You can’t go through history deleting all the anoraks and t-bar sandals. Sadly.

So I don’t think it’s a problem if you correct an annoying typo or an inconsistency that is mentioned a few times in reviews. That’s just courtesy. But if you give into the urge to revise, it can be quite hard to stop tinkering, and then before you know it you’ve changed the book so much it could be a whole new project, or you can actually break it, leaving gaping plot holes and chapters that no longer hang together.

I think when it comes down to it, with earlier work, you just have to accept it for what and how it is, like your wonky teeth in that old photo. Acceptance is not always easy, and to leave your old book alone is sometimes the hardest decision to make.

***

Tropelessly devoted to mystery books

If you read romance as a book category, you are probably aware of the concept of a trope.

A trope is, in a way, a kind of cliché or a stereotype. Although those words have a negative connotation. It’s more a set idea or plot outline that is used many times over, hopefully with variations on the theme. There is the Cinderella trope, or we might call it a rags-to-riches story. There is the second-chance trope, or another is the Romeo-and-Juliet ‘doomed love’ trope.

And so it is with mysteries. We all know about country house or closed community mystery.

There are quite a few often-repeated ideas. Each time the story is told, we hope the author will bring their own new slant on a familiar trope. Agatha Christie was of course the Queen of the trope: want a closed community? How about a familiar one: the country house mystery?
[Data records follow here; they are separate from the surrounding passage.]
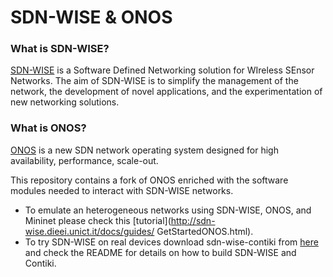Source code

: SDN-WISE & ONOS
====================================

### What is SDN-WISE?
[SDN-WISE](http://sdn-wise.dieei.unict.it) is a Software Defined Networking solution for WIreless SEnsor Networks.
The aim of SDN-WISE is to simplify the management of the network, 
the development of novel applications, and the experimentation of new networking solutions. 

### What is ONOS?
[ONOS](http://www.onosproject.org) is a new SDN network operating system designed for high availability,
performance, scale-out.

This repository contains a fork of ONOS enriched with the software modules needed to interact with SDN-WISE networks.

* To emulate an heterogeneous networks using SDN-WISE, ONOS, and Mininet please check this [tutorial](http://sdn-wise.dieei.unict.it/docs/guides/
GetStartedONOS.html).
* To try SDN-WISE on real devices download sdn-wise-contiki from [here](https://github.com/sdnwiselab/sdn-wise-contiki) and check the README for details on how to build SDN-WISE and Contiki.

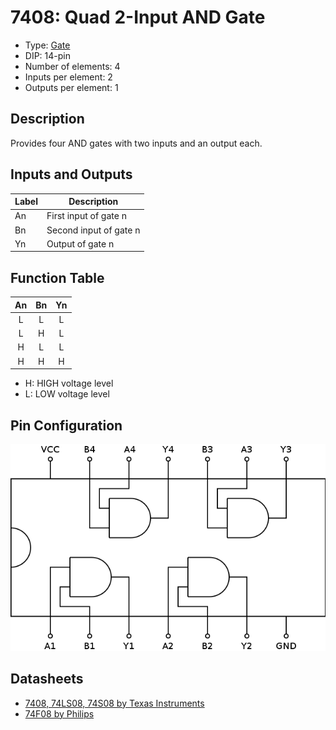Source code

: # 7408: Quad 2-Input AND Gate

- Type: [Gate](gates.md)
- DIP: 14-pin
- Number of elements: 4
- Inputs per element: 2
- Outputs per element: 1

## Description

Provides four AND gates with two inputs and an output each.

## Inputs and Outputs

| Label | Description            |
| ----- | ---------------------- |
| An    | First input of gate n  |
| Bn    | Second input of gate n |
| Yn    | Output of gate n       |

## Function Table

| An  | Bn  | Yn  |
|:---:|:---:|:---:|
| L   | L   | L   |
| L   | H   | L   |
| H   | L   | L   |
| H   | H   | H   |

- H: HIGH voltage level
- L: LOW voltage level

## Pin Configuration

![](7408-dip.png)

## Datasheets

- [7408, 74LS08, 74S08 by Texas Instruments](http://www.ti.com.cn/cn/lit/ds/sdls033/sdls033.pdf)
- [74F08 by Philips](http://www.nxp.com/documents/data_sheet/74F08.pdf)
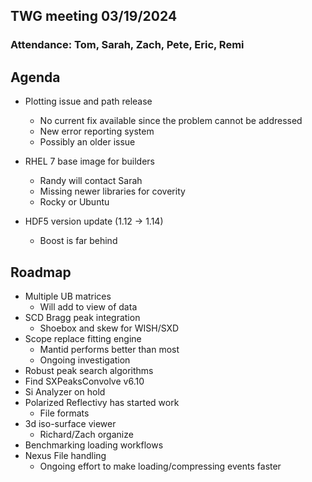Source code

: ## TWG meeting 03/19/2024

### Attendance: Tom, Sarah, Zach, Pete, Eric, Remi

## Agenda
- Plotting issue and path release
  - No current fix available since the problem cannot be addressed
  - New error reporting system
  - Possibly an older issue
  
- RHEL 7 base image for builders
  - Randy will contact Sarah
  - Missing newer libraries for coverity
  - Rocky or Ubuntu
    
- HDF5 version update (1.12 -> 1.14)
  - Boost is far behind

## Roadmap
- Multiple UB matrices
  - Will add to view of data
- SCD Bragg peak integration
   - Shoebox and skew for WISH/SXD
- Scope replace fitting engine
   - Mantid performs better than most
   - Ongoing investigation
- Robust peak search algorithms
- Find SXPeaksConvolve v6.10
- Si Analyzer on hold
- Polarized Reflectivy has started work
   - File formats
- 3d iso-surface viewer
  - Richard/Zach organize
- Benchmarking loading workflows
- Nexus File handling
   - Ongoing effort to make loading/compressing events faster
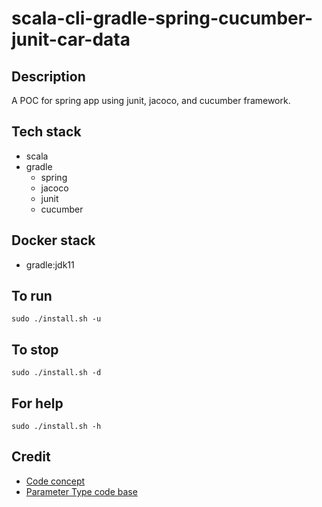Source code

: # scala-cli-gradle-spring-cucumber-junit-car-data

## Description
A POC for spring app using junit, jacoco,
and cucumber framework.

## Tech stack
- scala
- gradle
  - spring
  - jacoco
  - junit
  - cucumber

## Docker stack
- gradle:jdk11

## To run
`sudo ./install.sh -u`

## To stop
`sudo ./install.sh -d`

## For help
`sudo ./install.sh -h`

## Credit
- [Code concept](https://stackoverflow.com/questions/67847818/maven-junit-5-cucumber-not-running-tests)
- [Parameter Type code base](https://thepracticaldeveloper.com/cucumber-guide-3-step-definitions-state/)
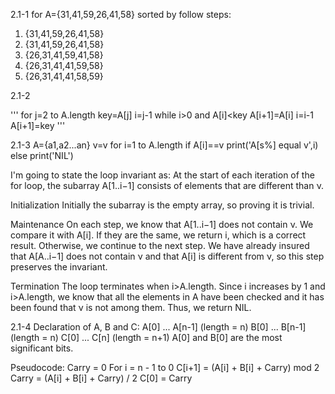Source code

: 2.1-1
for A={31,41,59,26,41,58}
sorted by follow steps:
1. {31,41,59,26,41,58}
2. {31,41,59,26,41,58}
3. {26,31,41,59,41,58}
4. {26,31,41,41,59,58}
5. {26,31,41,41,58,59}

2.1-2

'''
for j=2 to A.length
	key=A[j]
	i=j-1
	while i>0 and A[i]<key
		A[i+1]=A[i]
		i=i-1
	A[i+1]=key
	'''
	
	
2.1-3
A={a1,a2...an}
v=v
for i=1 to A.length
	if A[i]==v
		print('A[s%] equal v',i)
		else
		print('NIL')

I'm going to state the loop invariant as:
	At the start of each iteration of the for loop, the subarray A[1..i−1] consists of elements that are different than ν.	

Initialization
Initially the subarray is the empty array, so proving it is trivial.

Maintenance
On each step, we know that A[1..i−1] does not contain ν. We compare it with A[i]. If they are the same, we return i, which is a correct result. Otherwise, we continue to the next step. We have already insured that A[A..i−1] does not contain ν and that A[i] is different from ν, so this step preserves the invariant.

Termination
The loop terminates when i>A.length. Since i increases by 1 and i>A.length, we know that all the elements in A have been checked and it has been found that ν is not among them. Thus, we return NIL.

2.1-4
Declaration of A, B and C:
A[0] ... A[n-1] (length = n)
B[0] ... B[n-1] (length = n)
C[0] ... C[n] (length = n+1)
A[0] and B[0] are the most significant bits. 

Pseudocode:
Carry = 0
For i = n - 1 to 0
	C[i+1] = (A[i] + B[i] + Carry) mod 2
	Carry = (A[i] + B[i] + Carry) / 2
C[0] = Carry
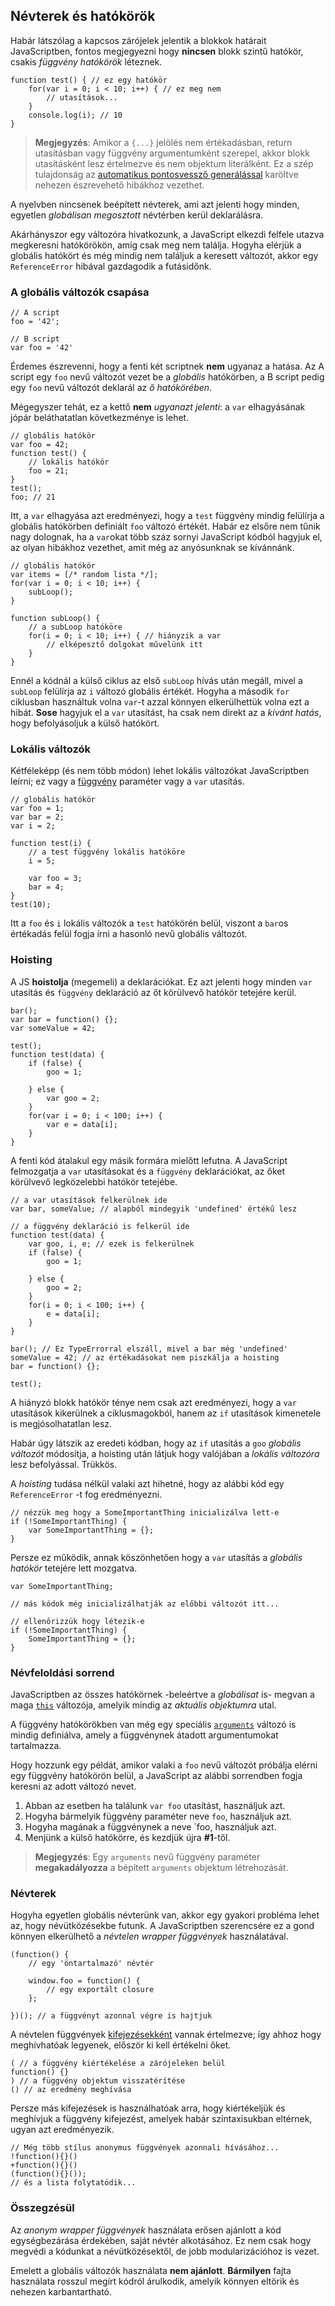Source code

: ﻿## Névterek és hatókörök

Habár látszólag a kapcsos zárójelek jelentik a blokkok határait JavaScriptben, 
fontos megjegyezni hogy **nincsen** blokk szintű hatókör, csakis *függvény hatókörök*
léteznek.

    function test() { // ez egy hatókör
        for(var i = 0; i < 10; i++) { // ez meg nem
            // utasítások...
        }
        console.log(i); // 10
    }

> **Megjegyzés**: Amikor a `{...}` jelölés nem értékadásban, return utasításban vagy
> függvény argumentumként szerepel, akkor blokk utasításként lesz értelmezve és
> nem objektum literálként. Ez a szép tulajdonság az [automatikus pontosvessző
> generálással](#core.semicolon) karöltve nehezen észrevehető hibákhoz vezethet.

A nyelvben nincsenek beépített névterek, ami azt jelenti hogy minden, egyetlen
*globálisan megosztott* névtérben kerül deklarálásra.

Akárhányszor egy változóra hivatkozunk, a JavaScript elkezdi felfele utazva
megkeresni hatókörökön, amíg csak meg nem találja. Hogyha elérjük
a globális hatókört és még mindig nem találjuk a keresett változót, akkor egy
`ReferenceError` hibával gazdagodik a futásidőnk.

### A globális változók csapása

    // A script
    foo = '42';

    // B script
    var foo = '42'

Érdemes észrevenni, hogy a fenti két scriptnek **nem** ugyanaz a hatása. Az A script
egy `foo` nevű változót vezet be a *globális* hatókörben, a B script pedig egy `foo`
nevű változót deklarál az *ő hatókörében*.

Mégegyszer tehát, ez a kettő **nem** *ugyanazt jelenti*: a `var` elhagyásának jópár
beláthatatlan következménye is lehet.

    // globális hatókör
    var foo = 42;
    function test() {
        // lokális hatókör
        foo = 21;
    }
    test();
    foo; // 21
	
Itt, a `var` elhagyása azt eredményezi, hogy a `test` függvény mindig felülírja
a globális hatókörben definiált `foo` változó értékét. Habár ez elsőre nem tűnik
nagy dolognak, ha a `var`okat több száz sornyi JavaScript kódból hagyjuk el, az 
olyan hibákhoz vezethet, amit még az anyósunknak se kívánnánk.
    
    // globális hatókör
    var items = [/* random lista */];
    for(var i = 0; i < 10; i++) {
        subLoop();
    }

    function subLoop() {
        // a subLoop hatóköre
        for(i = 0; i < 10; i++) { // hiányzik a var
            // elképesztő dolgokat művelünk itt
        }
    }
	
Ennél a kódnál a külső ciklus az első `subLoop` hívás után megáll, mivel a `subLoop`
felülírja az `i` változó globális értékét. Hogyha a második `for` ciklusban használtuk
volna `var`-t azzal könnyen elkerülhettük volna ezt a hibát. **Sose** hagyjuk el a `var` utasítást, ha csak nem direkt az a *kívánt hatás*, hogy befolyásoljuk a 
külső hatókört.


### Lokális változók

Kétféleképp (és nem több módon) lehet lokális változókat JavaScriptben leírni; ez vagy a [függvény](#function.general) paraméter vagy a `var` utasítás.

    // globális hatókör
    var foo = 1;
    var bar = 2;
    var i = 2;

    function test(i) {
        // a test függvény lokális hatóköre
        i = 5;

        var foo = 3;
        bar = 4;
    }
    test(10);
	
Itt a `foo` és `i` lokális változók a `test` hatókörén belül, viszont a `bar`os
értékadás felül fogja írni a hasonló nevű globális változót.

### Hoisting

A JS **hoistolja** (megemeli) a deklarációkat. Ez azt jelenti hogy minden `var`
utasítás és `függvény` deklaráció az őt körülvevő hatókör tetejére kerül.

    bar();
    var bar = function() {};
    var someValue = 42;

    test();
    function test(data) {
        if (false) {
            goo = 1;

        } else {
            var goo = 2;
        }
        for(var i = 0; i < 100; i++) {
            var e = data[i];
        }
    }

A fenti kód átalakul egy másik formára mielőtt lefutna. A JavaScript felmozgatja
a `var` utasításokat és a `függvény` deklarációkat, az őket körülvevő legközelebbi
hatókör tetejébe.

    // a var utasítások felkerülnek ide
    var bar, someValue; // alapból mindegyik 'undefined' értékű lesz

    // a függvény deklaráció is felkerül ide
    function test(data) {
        var goo, i, e; // ezek is felkerülnek
        if (false) {
            goo = 1;

        } else {
            goo = 2;
        }
        for(i = 0; i < 100; i++) {
            e = data[i];
        }
    }

    bar(); // Ez TypeErrorral elszáll, mivel a bar még 'undefined'
    someValue = 42; // az értékadásokat nem piszkálja a hoisting
    bar = function() {};

    test();

A hiányzó blokk hatókör ténye nem csak azt eredményezi, hogy a `var` utasítások
kikerülnek a ciklusmagokból, hanem az `if` utasítások kimenetele is megjósolhatatlan
lesz.

Habár úgy látszik az eredeti kódban, hogy az `if` utasítás a `goo` *globális 
változót* módosítja, a hoisting után látjuk hogy valójában a *lokális változóra*
lesz befolyással. Trükkös.

A *hoisting* tudása nélkül valaki azt hihetné, hogy az alábbi kód egy `ReferenceError`
-t fog eredményezni.

    // nézzük meg hogy a SomeImportantThing inicializálva lett-e
    if (!SomeImportantThing) {
        var SomeImportantThing = {};
    }

Persze ez működik, annak köszönhetően hogy a `var` utasítás a *globális hatókör*
tetejére lett mozgatva.

    var SomeImportantThing;

    // más kódok még inicializálhatják az előbbi változót itt...

    // ellenőrizzük hogy létezik-e
    if (!SomeImportantThing) {
        SomeImportantThing = {};
    }

### Névfeloldási sorrend

JavaScriptben az összes hatókörnek -beleértve a *globálisat* is- megvan a maga
[`this`](#function.this) változója, amelyik mindig az *aktuális objektumra* utal.

A függvény hatókörökben van még egy speciális [`arguments`](#function.arguments)
változó is mindig definiálva, amely a függvénynek átadott argumentumokat
tartalmazza.

Hogy hozzunk egy példát, amikor valaki a `foo` nevű változót próbálja elérni egy
függvény hatókörön belül, a JavaScript az alábbi sorrendben fogja keresni az adott
változó nevet.
 
 1. Abban az esetben ha találunk `var foo` utasítást, használjuk azt.
 2. Hogyha bármelyik függvény paraméter neve `foo`, használjuk azt.
 3. Hogyha magának a függvénynek a neve `foo, használjuk azt.
 4. Menjünk a külső hatókörre, és kezdjük újra **#1**-től.
 
> **Megjegyzés**: Egy `arguments` nevű függvény paraméter **megakadályozza**
> a bépített `arguments` objektum létrehozását.

### Névterek

Hogyha egyetlen globális névterünk van, akkor egy gyakori probléma lehet az,
hogy névütközésekbe futunk. A JavaScriptben szerencsére ez a gond könnyen
elkerülhető a *névtelen wrapper függvények* használatával.

    (function() {
        // egy 'öntartalmazó' névtér
        
        window.foo = function() {
            // egy exportált closure
        };

    })(); // a függvényt azonnal végre is hajtjuk

A névtelen függvények [kifejezésekként](#function.general) vannak értelmezve; így
ahhoz hogy meghívhatóak legyenek, először ki kell értékelni őket.

    ( // a függvény kiértékelése a zárójeleken belül
    function() {}
    ) // a függvény objektum visszatérítése
    () // az eredmény meghívása

Persze más kifejezések is használhatóak arra, hogy kiértékeljük és meghívjuk
a függvény kifejezést, amelyek habár szintaxisukban eltérnek, ugyan azt eredményezik.

    // Még több stílus anonymus függvények azonnali hívásához...
    !function(){}()
    +function(){}()
    (function(){}());
    // és a lista folytatódik...

### Összegzésül

Az *anonym wrapper függvények* használata erősen ajánlott a kód egységbezárása 
érdekében, saját névtér alkotásához. Ez nem csak hogy megvédi a kódunkat a 
névütközésektől, de jobb modularizációhoz is vezet.

Emelett a globális változók használata **nem ajánlott**. **Bármilyen** fajta 
használata rosszul megírt kódról árulkodik, amelyik könnyen eltörik és nehezen
karbantartható.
For example, The Mysterious Affair At Styles, or The Murder of Roger Ackroyd. that’s all very well, but there are a variations on the country house. think of Murder On The Orient Express. The country house is exchanged for a snowbound train. Or you might prefer Death On The Nile – a boat instead of a train instead of a manor house.  Or what about Death In The Air – a plane instead of a boat instead of a train instead of a manor house. Or a hotel: At Bertram’s Hotel.

They all work brilliantly: a closed, finite circle of suspects the detective can investigate one by one, and eliminate until the only one left is the killer. Though of course, knowing Christie, the killer is usually someone we’ve investigated then eliminated, just to put the reader off the scent.

Or the romance genre’s trope, doomed love: this works well in mystery too. (Spoiler alert) I’m thinking of Death In The Clouds again, and this is also a second trope for Death On The Nile, and another book I love, Evil Under The Sun. These all have doomed lovers, doomed because they must suffer the consequences of their actions, or doomed because one of them is manipulated by the object of their affection, who is not what he or she seems.

I love the combination of two or more tropes in the same book. These can work well together to muddy the waters a bit for the armchair detective, making us focus on the wrong thing and miss finding the killer before Poirot or Miss Marple.

Other great tropes for the mystery genre include:

The Evil Victim: seemingly bringing their dreadful fate upon themselves and supplying us with a large cast of suspects and a large variety of motives. I love this one! These can be a spiteful domineering mother – Appointment With Death – or a tyrannical retired colonel living in a village –  The Murder At The Vicarage.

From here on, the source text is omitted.